The opening of the UCLA Meyer and Renee Luskin Conference Center was a milestone, not just for the campus but for the entire state. The Luskin Center is only the second building of its kind in California to earn a LEED Platinum rating, the highest green certification.

The hospitality industry is not known for sustainability. The state of California estimates that an average-sized hotel purchases more products in a week than 100 families do in a year. Waste generation can reach 30 pounds per room per day.

The Luskin Center is different, demonstrating that sustainability is not about sacrifice or even trade-offs. As faculty member and environmental economist Magali Delmas puts it, “In this place, there is no compromise between sustainability and beauty.”

A professor in the Anderson School of Management and in the Institute of the Environment and Sustainability, Delmas has done extensive research on the benefits of LEED-certified green buildings. “We feel better and are more productive in LEED buildings,” she says.

UCLA chief sustainability officer Nurit Katz M.B.A. ’08, M.P.P. ’08 notes that in addition to the use of natural light and insulated glass for energy savings, the restaurant and landscaping make Luskin Conference Center a living laboratory for sustainability. “We practice what we teach,” she says.

For instance, the Plateia restaurant offers California wine on tap, replacing glass bottles. The table settings bypass linens for reusable table mats. The landscaping emphasizes drought-tolerant plants. The center transit island has a broken curb to allow water to soak in and replenish groundwater.

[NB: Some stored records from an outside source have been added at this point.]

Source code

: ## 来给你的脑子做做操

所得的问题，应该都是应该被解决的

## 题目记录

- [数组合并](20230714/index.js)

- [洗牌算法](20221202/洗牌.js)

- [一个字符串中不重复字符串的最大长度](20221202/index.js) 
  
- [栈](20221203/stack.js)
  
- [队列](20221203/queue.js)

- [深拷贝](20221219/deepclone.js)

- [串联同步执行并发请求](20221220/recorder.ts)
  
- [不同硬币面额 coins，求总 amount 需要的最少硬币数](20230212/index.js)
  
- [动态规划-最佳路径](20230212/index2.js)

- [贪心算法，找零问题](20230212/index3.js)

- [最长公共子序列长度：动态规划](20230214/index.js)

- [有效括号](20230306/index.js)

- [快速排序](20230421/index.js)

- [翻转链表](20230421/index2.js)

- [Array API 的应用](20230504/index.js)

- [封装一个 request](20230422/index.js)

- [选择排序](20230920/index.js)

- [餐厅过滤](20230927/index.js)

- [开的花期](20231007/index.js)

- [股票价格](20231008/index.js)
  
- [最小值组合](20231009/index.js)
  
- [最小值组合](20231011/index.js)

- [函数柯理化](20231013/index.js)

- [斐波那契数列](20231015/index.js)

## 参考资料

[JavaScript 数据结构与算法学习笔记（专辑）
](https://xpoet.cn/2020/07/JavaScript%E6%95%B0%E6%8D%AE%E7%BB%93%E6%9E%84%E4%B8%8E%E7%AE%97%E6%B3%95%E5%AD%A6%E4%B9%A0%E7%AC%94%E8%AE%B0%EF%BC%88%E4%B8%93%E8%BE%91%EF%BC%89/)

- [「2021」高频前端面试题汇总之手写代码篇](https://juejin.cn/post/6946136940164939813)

Appropriately, one of the first major event in the center was the October 2016 environmental conference “Earth Now, Earth 2050.”

 

Shoup Dogg

THE PARKING GURU

Parking is not just a Los Angeles problem — it affects cities across the nation. UCLA Professor Emeritus Donald Shoup has long been aware of this, and he’s tried to make others aware, too. He changed the phenomenon of parking when he introduced a radical new approach: adjusting on-street parking prices in relation to demand, and using parking revenue to pay for public services in the community.

“Parking is the single largest land use in most cities, and small reforms can produce big benefits,” he says.

After decades of looking into parking in Southern California, Shoup found that free street parking leads to more driving, traffic, fuel consumption and carbon dioxide emissions. To solve these problems, he pushed for putting an appropriate price on parking — which also gives cities a new revenue for the surrounding community.

Some of Shoup’s policy recommendations have become state law in California and are in the federal tax code. His ideas have been implemented in a number of cities, including downtown Los Angeles, where L.A. Express Park includes 6,000 meters that charge variable prices to regulate supply according to demand.

Another example of success from paid parking is Old Pasadena — previously a commercial skid row. Parking meters were installed, and the subsequent revenue went toward local public improvements. The result? A popular shopping destination.

“Some people agreed with me at the beginning,” Shoup says, “but now it’s becoming just a flood of cities that are reducing or removing off-street parking requirements.”

This UCLA pioneer of parking policy even has a nickname inspired by a pop culture icon: Shoup Dogg.